#### [ACTIVITY]
Every line in the records below between the one holding "- Touch-optimierte Größen" and the one holding "### 5. **Responsive Breakpoints**", inclusive, is to be set down exactly; all other lines are to be left out.

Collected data

===============

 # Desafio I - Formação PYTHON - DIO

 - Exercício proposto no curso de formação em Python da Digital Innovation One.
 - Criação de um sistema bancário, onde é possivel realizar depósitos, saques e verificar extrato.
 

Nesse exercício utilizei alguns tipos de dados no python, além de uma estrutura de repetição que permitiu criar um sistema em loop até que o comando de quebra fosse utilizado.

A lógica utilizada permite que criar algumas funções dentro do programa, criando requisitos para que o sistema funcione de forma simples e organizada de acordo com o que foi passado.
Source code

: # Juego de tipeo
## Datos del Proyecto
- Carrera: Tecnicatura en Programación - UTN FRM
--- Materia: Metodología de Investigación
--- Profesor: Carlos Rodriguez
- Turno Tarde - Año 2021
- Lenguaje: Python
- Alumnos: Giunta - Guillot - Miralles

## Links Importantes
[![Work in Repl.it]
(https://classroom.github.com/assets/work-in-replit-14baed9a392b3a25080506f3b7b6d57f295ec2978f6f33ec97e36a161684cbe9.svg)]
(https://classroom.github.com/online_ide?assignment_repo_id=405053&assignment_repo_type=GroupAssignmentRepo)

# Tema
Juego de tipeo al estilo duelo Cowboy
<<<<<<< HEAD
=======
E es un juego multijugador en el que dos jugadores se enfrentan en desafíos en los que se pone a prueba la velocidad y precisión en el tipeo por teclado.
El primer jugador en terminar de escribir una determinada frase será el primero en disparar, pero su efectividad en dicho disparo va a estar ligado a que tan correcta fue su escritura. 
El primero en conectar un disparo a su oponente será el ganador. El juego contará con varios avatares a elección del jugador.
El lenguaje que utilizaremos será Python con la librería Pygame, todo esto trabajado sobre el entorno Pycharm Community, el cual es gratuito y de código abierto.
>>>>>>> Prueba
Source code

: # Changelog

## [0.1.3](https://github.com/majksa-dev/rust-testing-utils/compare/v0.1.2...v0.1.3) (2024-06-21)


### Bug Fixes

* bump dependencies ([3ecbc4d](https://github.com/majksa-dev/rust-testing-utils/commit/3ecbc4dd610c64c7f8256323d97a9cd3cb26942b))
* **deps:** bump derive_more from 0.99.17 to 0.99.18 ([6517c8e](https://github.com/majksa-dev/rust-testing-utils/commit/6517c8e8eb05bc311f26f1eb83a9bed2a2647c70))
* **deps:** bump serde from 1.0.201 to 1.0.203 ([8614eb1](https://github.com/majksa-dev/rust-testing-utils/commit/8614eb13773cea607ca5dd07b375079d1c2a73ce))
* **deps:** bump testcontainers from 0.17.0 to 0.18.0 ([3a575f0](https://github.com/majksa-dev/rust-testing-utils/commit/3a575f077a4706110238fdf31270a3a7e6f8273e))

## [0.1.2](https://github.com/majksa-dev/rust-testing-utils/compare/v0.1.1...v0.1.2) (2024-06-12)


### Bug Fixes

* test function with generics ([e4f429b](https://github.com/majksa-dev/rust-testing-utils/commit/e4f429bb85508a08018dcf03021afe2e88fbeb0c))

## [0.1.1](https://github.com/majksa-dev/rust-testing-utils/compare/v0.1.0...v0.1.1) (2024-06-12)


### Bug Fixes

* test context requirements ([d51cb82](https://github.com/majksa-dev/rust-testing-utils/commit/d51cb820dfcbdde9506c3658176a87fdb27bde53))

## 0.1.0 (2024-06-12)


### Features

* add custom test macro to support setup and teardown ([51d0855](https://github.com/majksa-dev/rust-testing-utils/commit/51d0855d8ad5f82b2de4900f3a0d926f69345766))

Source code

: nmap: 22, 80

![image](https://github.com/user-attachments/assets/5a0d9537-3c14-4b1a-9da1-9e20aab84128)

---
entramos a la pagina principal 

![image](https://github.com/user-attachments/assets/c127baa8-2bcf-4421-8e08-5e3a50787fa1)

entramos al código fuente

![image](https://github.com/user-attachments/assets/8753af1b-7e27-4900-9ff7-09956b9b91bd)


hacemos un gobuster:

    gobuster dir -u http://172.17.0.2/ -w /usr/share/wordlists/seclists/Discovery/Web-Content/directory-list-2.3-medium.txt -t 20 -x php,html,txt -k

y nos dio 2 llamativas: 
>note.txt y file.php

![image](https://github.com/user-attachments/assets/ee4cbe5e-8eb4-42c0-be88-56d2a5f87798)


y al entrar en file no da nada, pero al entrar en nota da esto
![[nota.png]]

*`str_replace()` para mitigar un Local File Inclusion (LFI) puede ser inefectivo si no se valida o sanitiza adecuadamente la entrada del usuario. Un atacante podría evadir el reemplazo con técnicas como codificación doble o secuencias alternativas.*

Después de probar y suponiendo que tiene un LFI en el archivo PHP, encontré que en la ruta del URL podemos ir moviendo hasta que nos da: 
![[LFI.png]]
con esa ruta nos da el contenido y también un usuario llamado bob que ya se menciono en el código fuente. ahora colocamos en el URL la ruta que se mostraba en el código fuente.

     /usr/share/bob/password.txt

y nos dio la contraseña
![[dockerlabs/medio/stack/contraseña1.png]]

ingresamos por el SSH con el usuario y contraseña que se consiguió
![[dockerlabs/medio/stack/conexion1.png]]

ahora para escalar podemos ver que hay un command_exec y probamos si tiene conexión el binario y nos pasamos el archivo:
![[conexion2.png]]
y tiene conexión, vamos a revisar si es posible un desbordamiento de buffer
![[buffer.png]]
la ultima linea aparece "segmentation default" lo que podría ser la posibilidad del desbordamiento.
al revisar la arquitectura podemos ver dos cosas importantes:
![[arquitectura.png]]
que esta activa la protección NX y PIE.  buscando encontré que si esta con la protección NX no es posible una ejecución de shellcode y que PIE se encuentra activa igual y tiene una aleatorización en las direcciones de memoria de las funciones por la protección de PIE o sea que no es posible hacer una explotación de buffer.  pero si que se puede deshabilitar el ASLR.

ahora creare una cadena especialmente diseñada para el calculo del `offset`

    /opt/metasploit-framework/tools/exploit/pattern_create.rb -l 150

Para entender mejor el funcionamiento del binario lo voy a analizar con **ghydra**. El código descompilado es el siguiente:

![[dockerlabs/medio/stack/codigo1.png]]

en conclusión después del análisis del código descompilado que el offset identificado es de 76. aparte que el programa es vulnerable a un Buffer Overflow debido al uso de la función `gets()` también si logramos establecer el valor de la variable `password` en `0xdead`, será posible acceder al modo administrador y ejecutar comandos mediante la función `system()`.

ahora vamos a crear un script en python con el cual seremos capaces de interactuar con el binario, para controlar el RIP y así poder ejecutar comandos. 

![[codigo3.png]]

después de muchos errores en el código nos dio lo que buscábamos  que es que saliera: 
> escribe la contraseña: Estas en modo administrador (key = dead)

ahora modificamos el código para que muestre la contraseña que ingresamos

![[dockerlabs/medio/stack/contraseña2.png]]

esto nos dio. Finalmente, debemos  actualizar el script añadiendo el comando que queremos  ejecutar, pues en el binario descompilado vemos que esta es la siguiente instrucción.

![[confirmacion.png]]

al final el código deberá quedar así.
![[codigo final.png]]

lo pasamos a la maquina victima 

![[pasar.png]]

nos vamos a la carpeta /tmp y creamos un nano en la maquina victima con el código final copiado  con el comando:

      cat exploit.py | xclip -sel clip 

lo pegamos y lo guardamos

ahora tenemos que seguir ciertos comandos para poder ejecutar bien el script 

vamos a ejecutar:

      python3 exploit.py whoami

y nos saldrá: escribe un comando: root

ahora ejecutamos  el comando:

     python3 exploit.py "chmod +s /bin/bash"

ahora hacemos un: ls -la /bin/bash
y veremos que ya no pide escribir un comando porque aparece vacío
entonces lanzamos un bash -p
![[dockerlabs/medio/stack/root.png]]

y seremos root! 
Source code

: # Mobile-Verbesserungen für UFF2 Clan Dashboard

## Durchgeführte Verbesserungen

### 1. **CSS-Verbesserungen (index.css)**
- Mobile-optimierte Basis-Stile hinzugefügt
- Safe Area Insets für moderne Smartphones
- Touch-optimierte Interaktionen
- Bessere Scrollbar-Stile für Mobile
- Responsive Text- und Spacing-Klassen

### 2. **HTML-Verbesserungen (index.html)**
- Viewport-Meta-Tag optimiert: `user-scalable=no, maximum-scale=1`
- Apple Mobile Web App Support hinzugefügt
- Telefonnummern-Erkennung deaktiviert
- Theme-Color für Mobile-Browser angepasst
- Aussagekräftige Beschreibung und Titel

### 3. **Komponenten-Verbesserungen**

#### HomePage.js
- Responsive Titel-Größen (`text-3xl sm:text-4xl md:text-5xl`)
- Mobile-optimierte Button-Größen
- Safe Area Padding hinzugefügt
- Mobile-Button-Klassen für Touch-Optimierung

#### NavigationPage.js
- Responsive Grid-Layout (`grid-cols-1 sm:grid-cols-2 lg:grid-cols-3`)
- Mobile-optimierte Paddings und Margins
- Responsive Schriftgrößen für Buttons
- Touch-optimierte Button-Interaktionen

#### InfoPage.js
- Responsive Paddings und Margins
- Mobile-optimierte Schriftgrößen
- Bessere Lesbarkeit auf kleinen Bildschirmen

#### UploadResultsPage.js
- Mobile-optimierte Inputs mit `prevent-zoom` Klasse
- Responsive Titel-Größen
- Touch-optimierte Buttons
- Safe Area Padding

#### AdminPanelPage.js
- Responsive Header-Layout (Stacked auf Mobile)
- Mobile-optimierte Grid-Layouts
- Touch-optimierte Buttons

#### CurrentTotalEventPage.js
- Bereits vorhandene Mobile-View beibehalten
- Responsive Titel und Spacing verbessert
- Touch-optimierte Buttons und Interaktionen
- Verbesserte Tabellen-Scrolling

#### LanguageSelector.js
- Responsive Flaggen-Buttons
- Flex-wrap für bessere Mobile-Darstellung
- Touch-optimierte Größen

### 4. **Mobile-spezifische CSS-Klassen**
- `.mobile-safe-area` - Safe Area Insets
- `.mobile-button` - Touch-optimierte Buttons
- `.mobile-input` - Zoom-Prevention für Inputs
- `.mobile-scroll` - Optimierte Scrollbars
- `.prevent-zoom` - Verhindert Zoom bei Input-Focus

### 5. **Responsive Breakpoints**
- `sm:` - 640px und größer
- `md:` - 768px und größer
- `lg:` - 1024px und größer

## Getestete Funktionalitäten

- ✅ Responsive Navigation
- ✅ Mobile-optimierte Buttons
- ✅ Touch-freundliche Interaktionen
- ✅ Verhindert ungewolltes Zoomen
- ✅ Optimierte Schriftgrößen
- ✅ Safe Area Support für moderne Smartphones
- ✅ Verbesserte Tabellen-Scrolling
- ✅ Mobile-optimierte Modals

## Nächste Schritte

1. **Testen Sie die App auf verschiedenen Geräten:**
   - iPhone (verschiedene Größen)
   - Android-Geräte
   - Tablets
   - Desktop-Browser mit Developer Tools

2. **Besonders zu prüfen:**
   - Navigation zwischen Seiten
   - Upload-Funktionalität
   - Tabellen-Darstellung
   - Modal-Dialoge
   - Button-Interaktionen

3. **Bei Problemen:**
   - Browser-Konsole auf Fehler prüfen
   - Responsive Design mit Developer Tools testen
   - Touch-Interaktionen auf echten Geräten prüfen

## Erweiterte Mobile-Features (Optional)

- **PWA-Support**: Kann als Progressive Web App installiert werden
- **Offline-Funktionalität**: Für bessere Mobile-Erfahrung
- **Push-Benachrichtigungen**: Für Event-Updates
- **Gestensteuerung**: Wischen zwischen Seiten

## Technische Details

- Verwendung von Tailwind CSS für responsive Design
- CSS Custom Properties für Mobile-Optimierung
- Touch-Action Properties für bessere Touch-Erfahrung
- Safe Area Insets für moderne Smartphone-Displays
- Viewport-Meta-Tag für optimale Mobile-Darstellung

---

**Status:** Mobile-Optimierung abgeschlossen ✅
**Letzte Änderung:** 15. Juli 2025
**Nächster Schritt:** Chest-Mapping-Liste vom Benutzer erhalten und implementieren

===============

#### [TASK OUTPUT]
- Touch-optimierte Größen

### 4. **Mobile-spezifische CSS-Klassen**
- `.mobile-safe-area` - Safe Area Insets
- `.mobile-button` - Touch-optimierte Buttons
- `.mobile-input` - Zoom-Prevention für Inputs
- `.mobile-scroll` - Optimierte Scrollbars
- `.prevent-zoom` - Verhindert Zoom bei Input-Focus

### 5. **Responsive Breakpoints**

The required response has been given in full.